The project is owned by the Berkshire Wind Power Cooperative Corp., a cooperative of 15 nonprofit public power entities, including the Massachusetts Municipal Wholesale Electric Co. and 14 consumer-owned municipal utilities that provide electricity to Ashburnham, Boylston, Groton, Holden, Hull Ipswich, Marblehead, Paxton, Peabody, Shrewsbury, Sterling, Templeton, Wakefield and West Boylston.
Richard K. Sullivan Jr., secretary of Massachusetts Energy and Environmental Affairs, said the wind project is a historical achievement.
"Congratulations to Berkshire Wind, which makes history today by officially becoming the commonwealth's first on-shore wind farm," he said. "Through this project, and numerous other smaller wind projects across the state, we are making steady progress toward Gov. Patrick's goal to install 2,000 megawatts of wind power in Massachusetts by 2020."
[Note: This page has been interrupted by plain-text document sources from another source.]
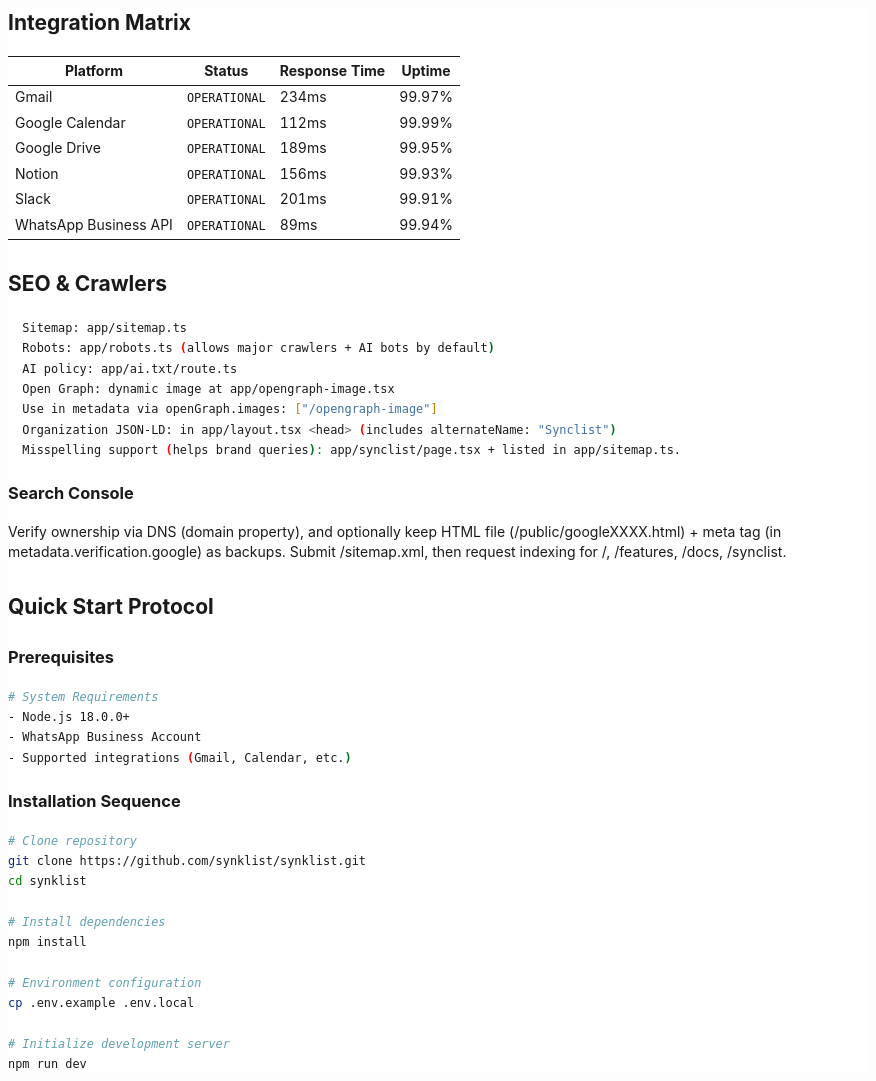 ## Integration Matrix

| Platform | Status | Response Time | Uptime |
|----------|--------|---------------|--------|
| Gmail | `OPERATIONAL` | 234ms | 99.97% |
| Google Calendar | `OPERATIONAL` | 112ms | 99.99% |
| Google Drive | `OPERATIONAL` | 189ms | 99.95% |
| Notion | `OPERATIONAL` | 156ms | 99.93% |
| Slack | `OPERATIONAL` | 201ms | 99.91% |
| WhatsApp Business API | `OPERATIONAL` | 89ms | 99.94% |

## SEO & Crawlers

```bash
  Sitemap: app/sitemap.ts
  Robots: app/robots.ts (allows major crawlers + AI bots by default)
  AI policy: app/ai.txt/route.ts
  Open Graph: dynamic image at app/opengraph-image.tsx
  Use in metadata via openGraph.images: ["/opengraph-image"]
  Organization JSON-LD: in app/layout.tsx <head> (includes alternateName: "Synclist")
  Misspelling support (helps brand queries): app/synclist/page.tsx + listed in app/sitemap.ts.
```

### Search Console

Verify ownership via DNS (domain property), and optionally keep HTML file (/public/googleXXXX.html) + meta tag (in metadata.verification.google) as backups. Submit /sitemap.xml, then request indexing for /, /features, /docs, /synclist.

## Quick Start Protocol

### Prerequisites

```bash
# System Requirements
- Node.js 18.0.0+
- WhatsApp Business Account
- Supported integrations (Gmail, Calendar, etc.)
```

### Installation Sequence

```bash
# Clone repository
git clone https://github.com/synklist/synklist.git
cd synklist

# Install dependencies
npm install

# Environment configuration
cp .env.example .env.local

# Initialize development server
npm run dev
```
H. Bradford White, president of the Berkshire Wind cooperative, said the effort to harness wind energy was a response to their customers' need for renewable energy.
Figures provided by the Berkshire Wind Cooperative show that the wind farm will produce more than 52,500 megawatt hours of electricity annually, enough to power 6,000 homes, and will offset production of 612,000 metric tons of carbon dioxide and the use of 1.7 million barrels of oil.
This project will help Peabody to diversify our power supplies and stabilize costs over the long term by reducing reliance of fossil fuels.
Peabody Municipal Light, being the largest participant, will receive the largest share of project output.
Submitted by Tom Paras, commissioner, Peabody Municipal Light Plant.